## YOUR TASK
Print the records exactly as written, and let no picture into the answer.

## EXTRACTED INFORMATION

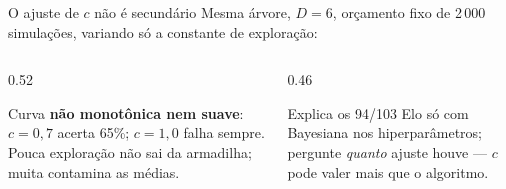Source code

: \documentclass[aspectratio=169, 10pt]{beamer}
\begin{document}
\begin{frame}{O ajuste de $c$ não é secundário}
  \footnotesize
  Mesma árvore, $D=6$, orçamento fixo de 2\,000 simulações, variando só a constante de exploração:

  \medskip
  \centering

  \medskip
  \begin{columns}[T]
    \begin{column}{0.52\textwidth}
      \begin{alertabox}
        Curva \textbf{não monotônica nem suave}: $c=0{,}7$ acerta 65\%; $c=1{,}0$ falha sempre. Pouca exploração não sai da armadilha; muita contamina as médias.
      \end{alertabox}
    \end{column}
    \begin{column}{0.46\textwidth}
      \begin{ideiabox}
        Explica os 94/103 Elo só com Bayesiana nos hiperparâmetros; pergunte \emph{quanto} ajuste houve — $c$ pode valer mais que o algoritmo.
      \end{ideiabox}
    \end{column}
  \end{columns}
\end{frame}
\end{document}
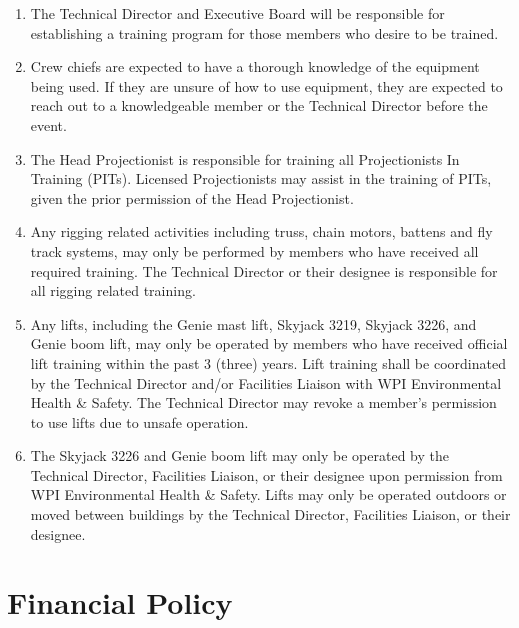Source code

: \documentclass[12pt,letterpaper,oneside]{book}
\begin{document}
\begin{enumerate}

\item The Technical Director and Executive Board will be responsible for establishing a training program for those members who desire to be trained.
\item Crew chiefs are expected to have a thorough knowledge of the equipment being used. If they are unsure of how to use equipment, they are expected to reach out to a knowledgeable member or the Technical Director before the event.
\item The Head Projectionist is responsible for training all Projectionists In Training (PITs).
Licensed Projectionists may assist in the training of PITs, given the prior permission of the Head Projectionist.
\item Any rigging related activities including truss, chain motors, battens and fly track systems, may only be performed by members who have received all required training. The Technical Director or their designee is responsible for all rigging related training.
\item Any lifts, including the Genie mast lift, Skyjack 3219, Skyjack 3226, and Genie boom lift, may only be operated by members who have received official lift training within the past 3 (three) years. Lift training shall be coordinated by the Technical Director and/or Facilities Liaison with WPI Environmental Health \& Safety. The Technical Director may revoke a member's permission to use lifts due to unsafe operation.
\item The Skyjack 3226 and Genie boom lift may only be operated by the Technical Director, Facilities Liaison, or their designee upon permission from WPI Environmental Health \& Safety. Lifts may only be operated outdoors or moved between buildings by the Technical Director, Facilities Liaison, or their designee.

\end{enumerate}

\section{Financial Policy}
\end{document}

## SOLUTION TO THE PROBLEM
Source code

: \documentclass[aspectratio=169, 10pt]{beamer}
\begin{document}
\begin{frame}{O ajuste de $c$ não é secundário}
  \footnotesize
  Mesma árvore, $D=6$, orçamento fixo de 2\,000 simulações, variando só a constante de exploração:

  \medskip
  \centering

  \medskip
  \begin{columns}[T]
    \begin{column}{0.52\textwidth}
      \begin{alertabox}
        Curva \textbf{não monotônica nem suave}: $c=0{,}7$ acerta 65\%; $c=1{,}0$ falha sempre. Pouca exploração não sai da armadilha; muita contamina as médias.
      \end{alertabox}
    \end{column}
    \begin{column}{0.46\textwidth}
      \begin{ideiabox}
        Explica os 94/103 Elo só com Bayesiana nos hiperparâmetros; pergunte \emph{quanto} ajuste houve — $c$ pode valer mais que o algoritmo.
      \end{ideiabox}
    \end{column}
  \end{columns}
\end{frame}
\end{document}
Source code

: \documentclass[12pt,letterpaper,oneside]{book}
\begin{document}
\begin{enumerate}

\item The Technical Director and Executive Board will be responsible for establishing a training program for those members who desire to be trained.
\item Crew chiefs are expected to have a thorough knowledge of the equipment being used. If they are unsure of how to use equipment, they are expected to reach out to a knowledgeable member or the Technical Director before the event.
\item The Head Projectionist is responsible for training all Projectionists In Training (PITs).
Licensed Projectionists may assist in the training of PITs, given the prior permission of the Head Projectionist.
\item Any rigging related activities including truss, chain motors, battens and fly track systems, may only be performed by members who have received all required training. The Technical Director or their designee is responsible for all rigging related training.
\item Any lifts, including the Genie mast lift, Skyjack 3219, Skyjack 3226, and Genie boom lift, may only be operated by members who have received official lift training within the past 3 (three) years. Lift training shall be coordinated by the Technical Director and/or Facilities Liaison with WPI Environmental Health \& Safety. The Technical Director may revoke a member's permission to use lifts due to unsafe operation.
\item The Skyjack 3226 and Genie boom lift may only be operated by the Technical Director, Facilities Liaison, or their designee upon permission from WPI Environmental Health \& Safety. Lifts may only be operated outdoors or moved between buildings by the Technical Director, Facilities Liaison, or their designee.

\end{enumerate}

\section{Financial Policy}
\end{document}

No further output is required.